- _Task objective_: Nothing but a number should be returned: the count of lines in the records that contain "your".

··· Input ···

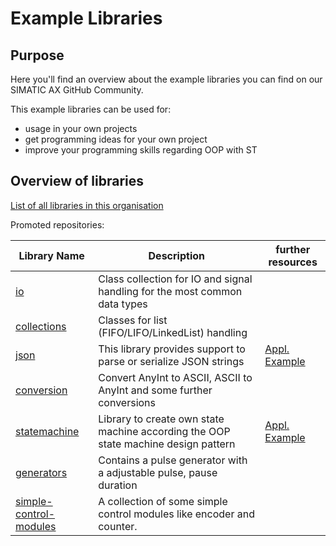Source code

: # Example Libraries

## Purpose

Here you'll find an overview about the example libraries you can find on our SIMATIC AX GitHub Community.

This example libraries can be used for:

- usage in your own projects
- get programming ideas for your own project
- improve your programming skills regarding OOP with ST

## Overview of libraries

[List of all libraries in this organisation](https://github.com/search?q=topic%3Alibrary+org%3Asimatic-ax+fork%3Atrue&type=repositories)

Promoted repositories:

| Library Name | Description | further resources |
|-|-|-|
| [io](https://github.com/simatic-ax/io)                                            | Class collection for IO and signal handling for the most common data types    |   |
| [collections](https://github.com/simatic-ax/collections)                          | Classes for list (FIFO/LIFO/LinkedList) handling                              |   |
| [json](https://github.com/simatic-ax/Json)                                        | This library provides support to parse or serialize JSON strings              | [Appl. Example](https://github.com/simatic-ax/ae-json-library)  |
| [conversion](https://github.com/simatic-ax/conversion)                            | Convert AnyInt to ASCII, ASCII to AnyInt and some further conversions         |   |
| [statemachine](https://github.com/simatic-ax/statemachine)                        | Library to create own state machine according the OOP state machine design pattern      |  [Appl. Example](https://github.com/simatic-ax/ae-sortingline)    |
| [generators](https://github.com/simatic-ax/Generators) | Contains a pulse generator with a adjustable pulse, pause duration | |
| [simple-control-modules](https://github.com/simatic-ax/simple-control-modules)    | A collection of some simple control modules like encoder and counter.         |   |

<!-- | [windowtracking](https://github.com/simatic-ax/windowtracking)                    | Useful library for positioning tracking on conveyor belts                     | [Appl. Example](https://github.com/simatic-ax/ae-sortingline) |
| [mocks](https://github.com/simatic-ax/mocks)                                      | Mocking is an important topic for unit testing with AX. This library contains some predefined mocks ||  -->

···

- _Task result_: 3